Complete step by step answer:
For the monatomic gas,
Number of moles, ${{N}_{1}}=1$
$\gamma =\dfrac{5}{3}$
Calculate the degrees of freedom ${{f}_{1}}$ of the monatomic gas by substituting the value of $\gamma$ in the $\gamma$-$f$ relation:
\dfrac{5}{3}=1+\dfrac{2}{{{f}_{1}}} \\\
$\implies \dfrac{5}{3}-1=\dfrac{2}{{{f}_{1}}} \\\$
$\implies \dfrac{2}{3}=\dfrac{2}{{{f}_{1}}} \\\$
$\implies {{f}_{1}}=3 \\\$

For the diatomic gas,
Number of moles, ${{N}_{2}}=1$
$\gamma =\dfrac{7}{5}$
Calculate the degrees of freedom ${{f}_{2}}$ of the monatomic gas by substituting the value of $\gamma$ in the $\gamma$-$f$ relation:
\dfrac{7}{5}=1+\dfrac{2}{{{f}_{2}}} \\\
$\implies \dfrac{7}{5}-1=\dfrac{2}{{{f}_{2}}} \\\$
$\implies \dfrac{2}{5}=\dfrac{2}{{{f}_{2}}} \\\$
$\implies {{f}_{2}}=5 \\\$

Now, substituting the values of ${{N}_{1}}$ ,${{N}_{2}}$and ${{f}_{1}}$ ,${{f}_{2}}$ in the formula for the ratio of specific heats $\gamma$ for the mixture:

$\gamma =\dfrac{1(2+{{3}_{1}})+1(2+5)}{(1)(3)+(1)(5)}\\\$
$\implies \gamma =\dfrac{12}{8} \\\$
$\implies \gamma =\dfrac{3}{2} \\\$

So, the correct answer is “Option A”.

Additional Information:
In monatomic gases, the atoms are not bound to each other and free to move in the three dimensional space.

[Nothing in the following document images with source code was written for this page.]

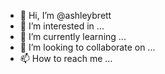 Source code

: - 👋 Hi, I’m @ashleybrett
- 👀 I’m interested in ...
- 🌱 I’m currently learning ...
- 💞️ I’m looking to collaborate on ...
- 📫 How to reach me ...

<!---
ashleybrett/ashleybrett is a ✨ special ✨ repository because its `README.md` (this file) appears on your GitHub profile.
You can click the Preview link to take a look at your changes.
--->
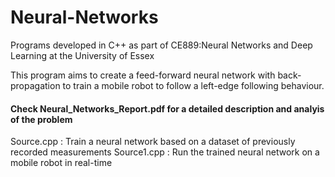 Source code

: # Neural-Networks
Programs developed in C++ as part of CE889:Neural Networks and Deep Learning at the University of Essex

This program aims to create a feed-forward neural network with back-propagation to train a mobile robot to follow a left-edge following behaviour.

#### Check Neural_Networks_Report.pdf for a detailed description and analyis of the problem 

Source.cpp : Train a neural network based on a dataset of previously recorded measurements
Source1.cpp : Run the trained neural network on a mobile robot in real-time
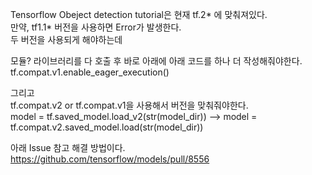 Tensorflow Obeject detection tutorial은 현재 tf.2* 에 맞춰져있다.  
만약, tf1.1* 버전을 사용하면 Error가 발생한다.  
두 버전을 사용되게 해야하는데  

모듈? 라이브러리를 다 호출 후 바로 아래에 아래 코드를 하나 더 작성해줘야한다.  
tf.compat.v1.enable_eager_execution()  

그리고  
tf.compat.v2 or tf.compat.v1을 사용해서 버전을 맞춰줘야한다.  
model = tf.saved_model.load_v2(str(model_dir)) -->  model = tf.compat.v2.saved_model.load(str(model_dir))  
 
아래 Issue 참고 해결 방법이다.   
https://github.com/tensorflow/models/pull/8556  
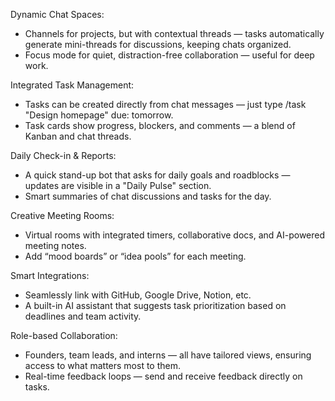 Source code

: Dynamic Chat Spaces:

- Channels for projects, but with contextual threads — tasks automatically generate mini-threads for discussions, keeping chats organized.
- Focus mode for quiet, distraction-free collaboration — useful for deep work.

Integrated Task Management:

- Tasks can be created directly from chat messages — just type /task "Design homepage" due: tomorrow.
- Task cards show progress, blockers, and comments — a blend of Kanban and chat threads.

Daily Check-in & Reports:

- A quick stand-up bot that asks for daily goals and roadblocks — updates are visible in a "Daily Pulse" section.
- Smart summaries of chat discussions and tasks for the day.

Creative Meeting Rooms:

- Virtual rooms with integrated timers, collaborative docs, and AI-powered meeting notes.
- Add “mood boards” or “idea pools” for each meeting.

Smart Integrations:

- Seamlessly link with GitHub, Google Drive, Notion, etc.
- A built-in AI assistant that suggests task prioritization based on deadlines and team activity.

Role-based Collaboration:

- Founders, team leads, and interns — all have tailored views, ensuring access to what matters most to them.
- Real-time feedback loops — send and receive feedback directly on tasks.

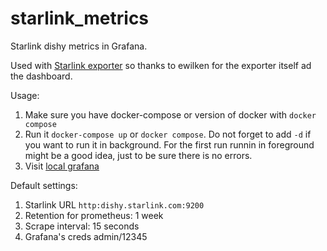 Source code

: # starlink_metrics
Starlink dishy metrics in Grafana.

Used with [Starlink exporter](https://github.com/ewilken/starlink-exporter) so thanks to ewilken for the exporter itself ad the dashboard.

Usage:

1. Make sure you have docker-compose or version of docker with `docker compose`
2. Run it `docker-compose up` or `docker compose`. Do not forget to add `-d` if you want to run it in background. For the first run runnin in foreground might be a good idea, just to be sure there is no errors.
3. Visit [local grafana](http://localhost:3000)


Default settings:
1. Starlink URL `http:dishy.starlink.com:9200`
2. Retention for prometheus: 1 week
3. Scrape interval: 15 seconds 
4. Grafana's creds admin/12345
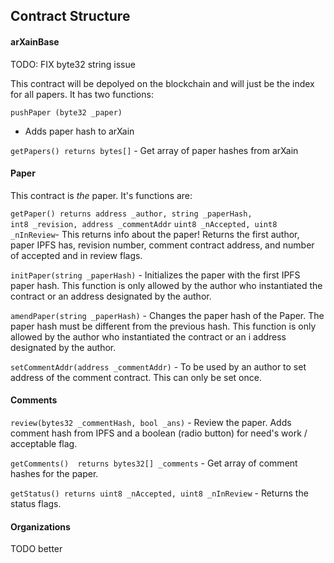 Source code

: Contract Structure
------

#### arXainBase

TODO: FIX byte32 string issue 


This contract will be depolyed on the blockchain and will just be the index for 
all papers. It has two functions: 

`pushPaper (byte32 _paper)` 
- Adds paper hash to arXain

`getPapers() returns bytes[]` - Get array of paper hashes from arXain


#### Paper

This contract is *the* paper. It's functions are:

`getPaper() returns address _author, string _paperHash,`  
`int8 _revision, address _commentAddr` 
`uint8 _nAccepted, uint8 _nInReview`- This returns info about the paper! Returns the
first author, paper IPFS has, revision number, comment contract address, and number of 
accepted and in review flags.  

`initPaper(string _paperHash)` - Initializes the paper with the first IPFS 
paper hash. This function is only allowed by the author who instantiated the 
contract or an address designated by the author.

`amendPaper(string _paperHash)` - Changes the paper hash of the Paper. 
The paper hash must be different from the previous hash. 
This function is only allowed by the author who instantiated the contract or an i
address designated by the author.

`setCommentAddr(address _commentAddr)` - To be used by an author to set address of the comment contract.
This can only be set once.   


#### Comments

`review(bytes32 _commentHash, bool _ans)` - Review the paper. Adds comment 
hash from IPFS and a boolean (radio button) for need's work / acceptable flag.

`getComments()  returns bytes32[] _comments` - Get array of comment hashes for the paper.

`getStatus() returns uint8 _nAccepted, uint8 _nInReview` - Returns the status flags.

#### Organizations

TODO better 
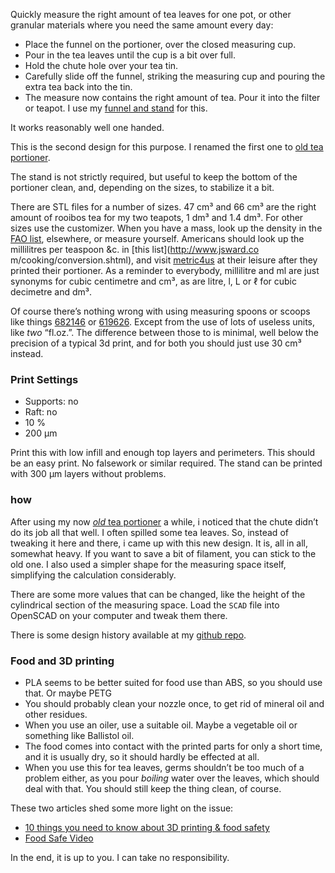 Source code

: Quickly measure the right amount of tea leaves for one pot, or other granular materials where you need the same amount every day:

* Place the funnel on the portioner, over the closed measuring cup.
* Pour in the tea leaves until the cup is a bit over full.
* Hold the chute hole over your tea tin.
* Carefully slide off the funnel, striking the measuring cup and pouring the extra tea back into the tin.
* The measure now contains the right amount of tea. Pour it into the filter or teapot. I use my [funnel and stand](https://www.thingiverse.com/thing:2144990) for this.

It works reasonably well one handed.

This is the second design for this purpose. I renamed the first one to [old tea portioner](https://www.thingiverse.com/thing:2183718).

The stand is not strictly required, but useful to keep the bottom of the portioner clean, and, depending on the sizes, to stabilize it a bit.

There are  STL files for a number of sizes. 47 cm³ and 66 cm³ are the right amount of rooibos tea for my two teapots, 1 dm³ and 1.4 dm³. For other sizes use the customizer.  When you have a mass, look up the density in the [FAO list](http://www.fao.org/docrep/017/ap815e/ap815e.pdf), elsewhere, or measure yourself. Americans should look up the millilitres per teaspoon &c. in [this list](http://www.jsward.co m/cooking/conversion.shtml), and visit [metric4us](http://metric4us.com/) at their leisure after they printed their portioner.
As a reminder to everybody, millilitre and ml are just synonyms for cubic centimetre and cm³, as are litre, l, L or ℓ for cubic decimetre and dm³.

Of course there’s nothing wrong with using measuring spoons or scoops like things [682146](https://www.thingiverse.com/thing:682146) or [619626](https://www.thingiverse.com/thing:619626). Except from the use of lots of useless units, like *two* “fl.oz.”. The difference between those to is minimal, well below the precision of a typical 3d print, and for both you should just use 30 cm³ instead.


### Print Settings

* Supports: no
* Raft: no
* 10 %
* 200 µm

Print this with low infill and enough top layers and perimeters.
This should be an easy print. No falsework or similar required. The stand can be printed with 300 µm layers without problems.

### how

After using my now [*old* tea portioner](https://www.thingiverse.com/thing:2183718) a while, i noticed that the chute didn’t do its job all that well. I often spilled some tea leaves. So, instead of tweaking it here and there, i came up with this new design. It is, all in all, somewhat heavy. If you want to save a bit of filament, you can stick to the old one. I also used a simpler shape for the measuring space itself, simplifying the calculation considerably.

There are some more values that can be changed, like the height of the cylindrical section of the measuring space. Load the `SCAD` file into OpenSCAD on your computer and tweak them there.

There is some design history available at my [github repo](https://github.com/ospalh/3d-printing/tree/develop/tea-portioner).


### Food and 3D printing

* PLA seems to be better suited for food use than ABS, so you should use that. Or maybe PETG
* You should probably clean your nozzle once, to get rid of mineral oil and other residues.
* When you use an oiler, use a suitable oil. Maybe a vegetable oil or something like Ballistol oil.
* The food comes into contact with the printed parts for only a short time, and it is usually dry, so it should hardly be effected at all.
* When you use this for tea leaves, germs shouldn’t be too much of a problem either, as you pour *boiling* water over the leaves, which should deal with that. You should still keep the thing clean, of course.

These two articles shed some more light on the issue:
* [10 things you need to know about 3D printing & food safety](https://pinshape.com/blog/3d-printing-food-safe/)
* [Food Safe Video](https://joes3dworkbench.blogspot.de/2015/07/food-safe-video.html)

In the end, it is up to you. I can take no responsibility.
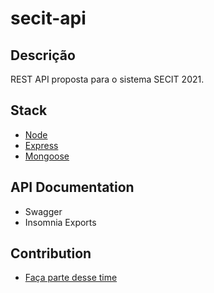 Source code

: # secit-api

## Descrição
REST API proposta para o sistema SECIT 2021.

## Stack
- [Node](https://nodejs.org/en/)
- [Express](https://expressjs.com/pt-br/)
- [Mongoose](https://mongoosejs.com/)

## API Documentation
- Swagger
- Insomnia Exports

## Contribution
- [Faça parte desse time](./.github/contribution.md)

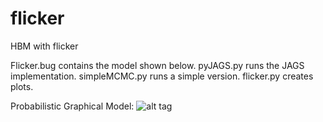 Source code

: # flicker
HBM with flicker

Flicker.bug contains the model shown below.
pyJAGS.py runs the JAGS implementation.
simpleMCMC.py runs a simple version.
flicker.py creates plots.

Probabilistic Graphical Model:
![alt tag](https://raw.github.com/RuthAngus/flicker/pgm.png)
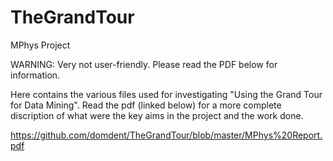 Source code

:# TheGrandTour
MPhys Project

WARNING: Very not user-friendly. Please read the PDF below for information.

Here contains the various files used for investigating "Using the Grand Tour for Data Mining". Read the pdf (linked below) for a more complete discription of what were the key aims in the project and the work done.

https://github.com/domdent/TheGrandTour/blob/master/MPhys%20Report.pdf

So, they have 3 degrees of freedom (translational). Only noble gases are monatomic at standard temperature and pressure.
In diatomic gases, two atoms are bonded to each other by a rigid bond. They have 5 degrees of freedom (3 translational and 2 rotational). Hydrogen, oxygen, nitrogen, etc exist as diatomic molecules.

Note:
The ratio of specific heats is a constant independent of the temperature. In addition, the expression holds true only for ideal gas mixture.